§ Listed records:
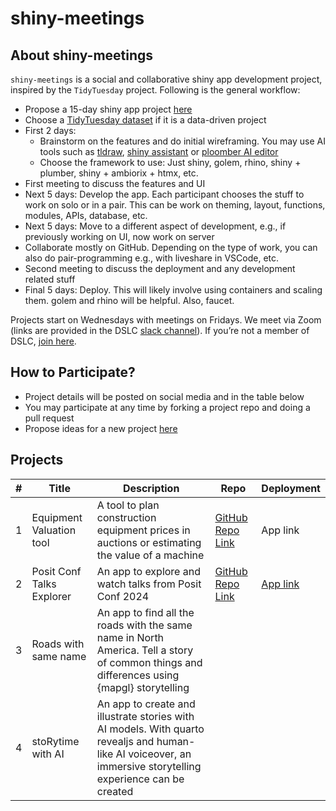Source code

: # shiny-meetings


## About shiny-meetings

`shiny-meetings` is a social and collaborative shiny app development
project, inspired by the `TidyTuesday` project. Following is the general
workflow:

- Propose a 15-day shiny app project
  [here](https://github.com/durraniu/shiny-meetings/discussions/3)  
- Choose a [TidyTuesday
  dataset](https://github.com/rfordatascience/tidytuesday) if it is a
  data-driven project  
- First 2 days:
  - Brainstorm on the features and do initial wireframing. You may use
    AI tools such as [tldraw](https://www.tldraw.com/), [shiny
    assistant](https://gallery.shinyapps.io/assistant/#) or [ploomber AI
    editor](https://editor.ploomber.io/)  
  - Choose the framework to use: Just shiny, golem, rhino, shiny +
    plumber, shiny + ambiorix + htmx, etc.  
- First meeting to discuss the features and UI  
- Next 5 days: Develop the app. Each participant chooses the stuff to
  work on solo or in a pair. This can be work on theming, layout,
  functions, modules, APIs, database, etc.  
- Next 5 days: Move to a different aspect of development, e.g., if
  previously working on UI, now work on server  
- Collaborate mostly on GitHub. Depending on the type of work, you can
  also do pair-programming e.g., with liveshare in VSCode, etc.  
- Second meeting to discuss the deployment and any development related
  stuff  
- Final 5 days: Deploy. This will likely involve using containers and
  scaling them. golem and rhino will be helpful. Also, faucet.

Projects start on Wednesdays with meetings on Fridays. We meet via Zoom
(links are provided in the DSLC [slack channel](#0)). If you’re not a
member of DSLC, [join here](https://dslc.io/join).

## How to Participate?

- Project details will be posted on social media and in the table below
- You may participate at any time by forking a project repo and doing a
  pull request
- Propose ideas for a new project
  [here](https://github.com/durraniu/shiny-meetings/discussions/3)

## Projects

| \# | Title | Description | Repo | Deployment |
|----|----|----|----|----|
| 1 | Equipment Valuation tool | A tool to plan construction equipment prices in auctions or estimating the value of a machine | [GitHub Repo Link](https://github.com/shiny-meetings/equipmentValuation) | App link |
| 2 | Posit Conf Talks Explorer | An app to explore and watch talks from Posit Conf 2024 | [GitHub Repo Link](https://github.com/shiny-meetings/pctalks) | [App link](https://umair.shinyapps.io/pctalks/) |
| 3 | Roads with same name | An app to find all the roads with the same name in North America. Tell a story of common things and differences using {mapgl} storytelling |  |  |
| 4 | stoRytime with AI | An app to create and illustrate stories with AI models. With quarto revealjs and human-like AI voiceover, an immersive storytelling experience can be created |  |  |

§ Task: Copy the lines above exactly. Start with the line containing "- Choose the", end with the line containing "[App link](https://umair.shinyapps.io/pctalks/) |", and include both.

§ Solution for this exercise:
  - Choose the framework to use: Just shiny, golem, rhino, shiny +
    plumber, shiny + ambiorix + htmx, etc.  
- First meeting to discuss the features and UI  
- Next 5 days: Develop the app. Each participant chooses the stuff to
  work on solo or in a pair. This can be work on theming, layout,
  functions, modules, APIs, database, etc.  
- Next 5 days: Move to a different aspect of development, e.g., if
  previously working on UI, now work on server  
- Collaborate mostly on GitHub. Depending on the type of work, you can
  also do pair-programming e.g., with liveshare in VSCode, etc.  
- Second meeting to discuss the deployment and any development related
  stuff  
- Final 5 days: Deploy. This will likely involve using containers and
  scaling them. golem and rhino will be helpful. Also, faucet.

Projects start on Wednesdays with meetings on Fridays. We meet via Zoom
(links are provided in the DSLC [slack channel](#0)). If you’re not a
member of DSLC, [join here](https://dslc.io/join).

## How to Participate?

- Project details will be posted on social media and in the table below
- You may participate at any time by forking a project repo and doing a
  pull request
- Propose ideas for a new project
  [here](https://github.com/durraniu/shiny-meetings/discussions/3)

## Projects

| \# | Title | Description | Repo | Deployment |
|----|----|----|----|----|
| 1 | Equipment Valuation tool | A tool to plan construction equipment prices in auctions or estimating the value of a machine | [GitHub Repo Link](https://github.com/shiny-meetings/equipmentValuation) | App link |
| 2 | Posit Conf Talks Explorer | An app to explore and watch talks from Posit Conf 2024 | [GitHub Repo Link](https://github.com/shiny-meetings/pctalks) | [App link](https://umair.shinyapps.io/pctalks/) |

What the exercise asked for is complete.